• TO DO
Among the entries that follow, tally the lines with the string "template". Give no more than the number.

• DATA EXCERPTS
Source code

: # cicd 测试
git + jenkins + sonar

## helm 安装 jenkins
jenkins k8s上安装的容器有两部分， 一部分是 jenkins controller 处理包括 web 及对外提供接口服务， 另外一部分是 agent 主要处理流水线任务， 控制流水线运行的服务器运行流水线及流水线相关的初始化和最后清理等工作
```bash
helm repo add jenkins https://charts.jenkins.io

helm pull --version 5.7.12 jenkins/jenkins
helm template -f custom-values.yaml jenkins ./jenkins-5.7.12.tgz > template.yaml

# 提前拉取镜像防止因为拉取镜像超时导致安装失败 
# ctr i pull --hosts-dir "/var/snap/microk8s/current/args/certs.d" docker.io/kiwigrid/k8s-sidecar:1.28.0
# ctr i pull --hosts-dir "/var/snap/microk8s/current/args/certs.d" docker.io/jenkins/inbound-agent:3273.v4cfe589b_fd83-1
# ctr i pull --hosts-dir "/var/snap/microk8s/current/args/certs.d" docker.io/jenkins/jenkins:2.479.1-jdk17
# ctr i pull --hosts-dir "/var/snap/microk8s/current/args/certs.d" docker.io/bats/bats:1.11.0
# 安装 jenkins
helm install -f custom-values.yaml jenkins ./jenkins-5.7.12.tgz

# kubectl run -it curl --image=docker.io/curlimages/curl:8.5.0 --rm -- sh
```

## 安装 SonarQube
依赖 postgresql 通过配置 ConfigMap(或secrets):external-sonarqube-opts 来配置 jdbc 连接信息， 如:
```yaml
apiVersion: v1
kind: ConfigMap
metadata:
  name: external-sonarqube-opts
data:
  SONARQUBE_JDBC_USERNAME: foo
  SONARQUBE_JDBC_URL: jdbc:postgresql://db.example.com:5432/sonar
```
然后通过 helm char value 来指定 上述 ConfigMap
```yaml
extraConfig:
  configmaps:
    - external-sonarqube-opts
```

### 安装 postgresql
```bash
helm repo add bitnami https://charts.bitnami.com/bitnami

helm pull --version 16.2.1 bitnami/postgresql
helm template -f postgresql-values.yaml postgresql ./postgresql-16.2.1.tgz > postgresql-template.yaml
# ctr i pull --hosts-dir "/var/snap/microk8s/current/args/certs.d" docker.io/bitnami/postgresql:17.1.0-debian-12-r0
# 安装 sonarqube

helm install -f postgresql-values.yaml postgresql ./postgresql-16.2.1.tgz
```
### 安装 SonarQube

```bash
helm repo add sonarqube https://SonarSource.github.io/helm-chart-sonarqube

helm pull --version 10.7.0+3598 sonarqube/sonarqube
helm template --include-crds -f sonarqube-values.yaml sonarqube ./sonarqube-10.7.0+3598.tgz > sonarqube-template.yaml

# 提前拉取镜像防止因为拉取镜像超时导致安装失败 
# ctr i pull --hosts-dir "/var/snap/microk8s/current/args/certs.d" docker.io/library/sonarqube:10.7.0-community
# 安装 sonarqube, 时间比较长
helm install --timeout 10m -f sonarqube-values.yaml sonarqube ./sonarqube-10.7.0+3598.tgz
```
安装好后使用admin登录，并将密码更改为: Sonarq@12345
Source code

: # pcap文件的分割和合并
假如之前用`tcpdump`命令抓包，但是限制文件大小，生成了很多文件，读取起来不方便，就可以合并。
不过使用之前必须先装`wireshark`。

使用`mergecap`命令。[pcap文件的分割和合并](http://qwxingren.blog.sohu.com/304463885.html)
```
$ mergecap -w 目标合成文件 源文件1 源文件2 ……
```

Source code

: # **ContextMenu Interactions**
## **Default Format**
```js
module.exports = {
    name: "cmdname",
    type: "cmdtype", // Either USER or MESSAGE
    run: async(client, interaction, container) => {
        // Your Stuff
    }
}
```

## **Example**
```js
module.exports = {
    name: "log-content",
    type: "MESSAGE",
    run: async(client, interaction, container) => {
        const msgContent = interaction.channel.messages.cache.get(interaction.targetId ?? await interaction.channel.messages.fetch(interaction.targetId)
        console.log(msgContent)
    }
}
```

• RESULT OF THIS TASK
3